Dataset Train on Real vs. Synthetic Gap Center Accuracy
heloc-RF 73.97% vs 71.07% 2.9% 100%
wine-RF 89.70% vs 87.42% 2.3% 100%
adult-RF 93.82% vs 81.13% 12.7% 100%
compas-RF 90.79% vs 85.03% 5.8% 100%

Key Findings

  • 100% cluster center accuracy: Decoded cluster centers are correctly classified by the original classifier across all datasets.
  • LAPACE achieves the best plausibility: LOF scores are lowest (closest to 1.0) across all datasets.
  • Perfect input robustness: Since all paths converge to fixed centers, the generated CEs are completely invariant to input perturbations.
  • 100% actionability constraint satisfaction: LAPACE-constrained finds valid CEs satisfying all constraints in every test case.
  • Classifier probability along path points increases monotonically with \(\tau\), confirming alignment between the latent space and the classifier.

Highlights & Insights

  • Practical value of path-based CEs: Users can trade off between "proximate but less robust" and "robust but requiring larger changes" — a strictly more informative alternative to single-point CEs.
  • Simplicity and effectiveness of label-conditional clustering: Partitioning GMM clusters by class label straightforwardly yields diverse prototypical recourse targets.
  • Privacy preservation: The method generates synthetic CEs rather than exposing training data points.

Limitations & Future Work

  • CE validity depends on the quality of L-GMVAE training; cluster centers must be verified to be correctly classified.
  • On datasets with a large proportion of categorical features, the quality of synthetic data degrades noticeably (e.g., a 12.7% gap on adult).
  • Linear interpolation assumes local smoothness of the latent space, which may be insufficient for complex decision boundaries.
  • Causal constraints among features are not considered.
  • vs.
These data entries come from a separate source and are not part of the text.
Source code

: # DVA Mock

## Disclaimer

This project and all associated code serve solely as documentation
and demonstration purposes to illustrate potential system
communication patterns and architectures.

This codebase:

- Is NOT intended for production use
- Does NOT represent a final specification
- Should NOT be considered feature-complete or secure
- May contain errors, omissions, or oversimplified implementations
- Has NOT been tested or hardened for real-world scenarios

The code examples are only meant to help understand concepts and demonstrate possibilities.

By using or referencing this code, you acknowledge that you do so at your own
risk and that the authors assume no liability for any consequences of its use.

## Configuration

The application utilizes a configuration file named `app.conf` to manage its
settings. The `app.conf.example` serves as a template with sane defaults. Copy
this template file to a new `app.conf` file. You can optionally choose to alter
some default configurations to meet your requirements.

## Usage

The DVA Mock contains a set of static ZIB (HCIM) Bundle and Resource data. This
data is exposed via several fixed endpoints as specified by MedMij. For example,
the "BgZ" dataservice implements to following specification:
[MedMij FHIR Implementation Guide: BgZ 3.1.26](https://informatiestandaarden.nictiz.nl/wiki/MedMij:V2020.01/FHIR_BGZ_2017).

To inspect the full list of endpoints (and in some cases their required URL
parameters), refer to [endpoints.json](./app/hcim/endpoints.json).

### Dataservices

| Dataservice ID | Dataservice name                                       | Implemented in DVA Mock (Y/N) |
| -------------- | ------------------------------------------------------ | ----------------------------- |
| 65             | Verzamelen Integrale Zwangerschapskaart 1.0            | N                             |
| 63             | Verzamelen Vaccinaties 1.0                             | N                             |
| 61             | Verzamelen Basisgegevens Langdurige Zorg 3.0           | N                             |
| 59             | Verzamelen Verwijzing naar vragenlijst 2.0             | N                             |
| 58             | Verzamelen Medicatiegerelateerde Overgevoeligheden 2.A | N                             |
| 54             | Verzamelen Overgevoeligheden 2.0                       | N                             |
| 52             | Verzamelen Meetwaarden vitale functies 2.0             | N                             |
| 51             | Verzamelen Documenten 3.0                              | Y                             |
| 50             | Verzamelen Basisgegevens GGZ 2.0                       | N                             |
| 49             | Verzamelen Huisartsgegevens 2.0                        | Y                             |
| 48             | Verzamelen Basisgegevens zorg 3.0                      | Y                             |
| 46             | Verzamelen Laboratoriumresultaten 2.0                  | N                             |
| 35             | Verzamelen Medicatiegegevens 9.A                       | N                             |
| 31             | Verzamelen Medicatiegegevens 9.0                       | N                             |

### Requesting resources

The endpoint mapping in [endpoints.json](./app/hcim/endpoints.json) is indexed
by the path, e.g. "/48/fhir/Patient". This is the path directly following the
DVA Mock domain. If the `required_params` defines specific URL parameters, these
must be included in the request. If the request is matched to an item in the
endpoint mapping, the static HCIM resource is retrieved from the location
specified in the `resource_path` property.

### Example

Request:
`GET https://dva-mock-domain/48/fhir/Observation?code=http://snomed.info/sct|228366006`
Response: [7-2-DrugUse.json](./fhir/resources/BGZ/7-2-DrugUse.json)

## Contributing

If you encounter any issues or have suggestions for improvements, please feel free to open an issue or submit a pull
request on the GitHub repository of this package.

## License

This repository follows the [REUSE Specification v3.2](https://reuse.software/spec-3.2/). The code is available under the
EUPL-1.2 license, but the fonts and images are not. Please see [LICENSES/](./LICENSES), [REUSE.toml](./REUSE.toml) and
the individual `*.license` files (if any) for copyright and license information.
DRCE: DRCE uses nearest neighbors to ensure input robustness, but its heuristic distance threshold cannot guarantee perfect robustness. LAPACE achieves perfect robustness through convergence to fixed centers.
  • vs. DiCE: DiCE produces diverse CEs via multi-objective optimization but at the cost of poor plausibility. LAPACE naturally ensures plausibility through the VAE manifold.
  • vs. RobXCE: RobXCE enhances model robustness by pushing the decision boundary further away but does not guarantee diversity.

Rating

  • Novelty: ⭐⭐⭐⭐ — The combination of label-conditional GMVAE and path-based CEs is novel and principled.
  • Experimental Thoroughness: ⭐⭐⭐⭐⭐ — Eight metrics, five baselines, four datasets, actionability tests, and path analysis constitute a very comprehensive evaluation.
  • Writing Quality: ⭐⭐⭐⭐ — Clear and well-organized with intuitive illustrations.
  • Value: ⭐⭐⭐⭐ — Provides a unified framework addressing the multi-attribute requirements of counterfactual explanations.